Do yourself a favor, if you are interested in classic theaters, go see something at the Tivoli.
The Meteron is to some extend a souless multiplex, but as far as it goes, it’s probably the best souless multiplex in the world. The theater features DLP projectors on some screens, and every screen is THX certified. Even among THX auditoriums The Metreon has outstanding sound.
The Metreon draws strong crowds on opening days, leading to a pleasant movie going experience of enthusiastic fans.
I was fortunate enough to see Star Wars Episode III opening day at the Village, it was the best movie going experience of my life. The DLP screen as gigantic, bright, and clear. The THX sound is the among the best I’ve ever heard (perhaps outclassed by Seattle’s Cinerama and San Francisco’s Metreon).
The audience participation was great, the auditorium is large, ornate and classy.
While in Seattle, it is definately worth a special trip to the Cinerama, regardless what is playing.
The single screen, THX certified auditorium sports the best sound I’ve ever heard in any theater ever, including Chicago’s McClurg Court, LAs Village, and San Franciscos Metreon.
The theater primarily uses its massive flat screen, however for annual festivals they take that screen down, and assemble the (even more) massive curved cinerama screen, and show cinerama 3 projector format films, and 70MM films on the curved screen. I was fortunate enough to see Lawrence of Arabia in that format, it was spectacular.
The Cinerama was an early adopter of DLP technology, however they no longer project movies in DLP (as of Spring 05). Rumor has it that they recieved their DLP projector on loan from Boeing (I can confirm Boeing manufactured the Cineramas DLP projector), but that it was unreliable, and the resolution was pixelated on Cineramas massive screen.
It’s quite sad that this theater closed. I haven’t lived in Chicago since 1996, but made several trips to McClurg since then to see particular films. Today a friend of mine visiting Chicago and asked where a good theater was, without delay I responded McClurg Court, only to discover it is out of business.
I saw the rerelease of Star Wars there, when it was one of a handful of THX auditoriums in Chicago, the level of excitement and crowd participation was awesome.
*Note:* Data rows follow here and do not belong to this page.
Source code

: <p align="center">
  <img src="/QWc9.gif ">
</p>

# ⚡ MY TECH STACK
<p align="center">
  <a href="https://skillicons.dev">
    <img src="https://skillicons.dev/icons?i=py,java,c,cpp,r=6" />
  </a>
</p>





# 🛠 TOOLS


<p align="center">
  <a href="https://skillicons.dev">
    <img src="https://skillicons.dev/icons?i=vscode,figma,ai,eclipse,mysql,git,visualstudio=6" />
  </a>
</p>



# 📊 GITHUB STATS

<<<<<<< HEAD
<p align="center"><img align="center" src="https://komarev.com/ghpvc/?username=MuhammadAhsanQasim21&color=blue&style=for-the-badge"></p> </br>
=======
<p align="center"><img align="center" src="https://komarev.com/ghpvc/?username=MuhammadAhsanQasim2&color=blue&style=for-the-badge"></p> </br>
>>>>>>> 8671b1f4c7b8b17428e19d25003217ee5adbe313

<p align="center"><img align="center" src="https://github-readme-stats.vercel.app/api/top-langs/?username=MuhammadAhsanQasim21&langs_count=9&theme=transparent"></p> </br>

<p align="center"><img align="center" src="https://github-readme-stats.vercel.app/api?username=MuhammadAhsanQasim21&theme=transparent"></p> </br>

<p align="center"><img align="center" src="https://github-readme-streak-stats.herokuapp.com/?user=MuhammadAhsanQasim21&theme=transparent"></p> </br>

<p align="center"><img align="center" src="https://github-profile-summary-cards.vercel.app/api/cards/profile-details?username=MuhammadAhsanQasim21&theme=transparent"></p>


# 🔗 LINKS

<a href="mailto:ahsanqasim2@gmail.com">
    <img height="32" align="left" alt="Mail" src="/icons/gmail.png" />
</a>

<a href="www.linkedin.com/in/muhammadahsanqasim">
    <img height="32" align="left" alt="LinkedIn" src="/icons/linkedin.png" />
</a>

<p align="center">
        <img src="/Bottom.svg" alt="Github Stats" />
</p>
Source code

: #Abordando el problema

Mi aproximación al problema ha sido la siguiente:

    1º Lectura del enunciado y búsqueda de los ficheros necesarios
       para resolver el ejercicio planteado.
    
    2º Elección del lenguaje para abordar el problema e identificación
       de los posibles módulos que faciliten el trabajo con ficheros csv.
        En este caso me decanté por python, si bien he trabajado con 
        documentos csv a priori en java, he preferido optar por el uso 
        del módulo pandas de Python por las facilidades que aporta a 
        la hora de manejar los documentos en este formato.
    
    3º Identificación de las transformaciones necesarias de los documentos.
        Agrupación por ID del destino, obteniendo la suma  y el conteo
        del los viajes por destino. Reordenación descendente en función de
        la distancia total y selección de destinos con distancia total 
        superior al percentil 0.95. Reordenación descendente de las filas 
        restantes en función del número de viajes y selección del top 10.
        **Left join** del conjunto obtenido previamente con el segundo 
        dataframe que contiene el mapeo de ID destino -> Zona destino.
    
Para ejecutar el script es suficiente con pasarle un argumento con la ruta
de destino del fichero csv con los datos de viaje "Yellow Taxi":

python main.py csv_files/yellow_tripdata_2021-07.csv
When Star Wars Episode I and II came out, McClurg court was the only DLP projection, THX certified auditorium in Chicago.
The main auditorium had a somwhat unusual oval shape, seemingly wider than it was deep.
I saw Crouching Tiger Hidden Dragon there on new years eve 2000, sadly the theater was even then falling into disrepair. The screen and sound were still good, but the seats were threadbare, and the auditorium dirty.
The Yorktown 6 was one of the few theaters near Chicago to feature THX certified auditoriums. It’s two primary auditoriums were large and spectacular by multiplex standards. I recall particularly seeing The Rock there in one of the THX auditoriums, and the rerelease of The Empire Strikes Back.
The rebuilt Yorktown 18 still offers THX auditoriums, which is still quite rare around Chicago. The Premium theater is quite nice, the seats are huge and in a auditorium configuration. The screen is small, but of the correct size for the premium auditorium, which is also small.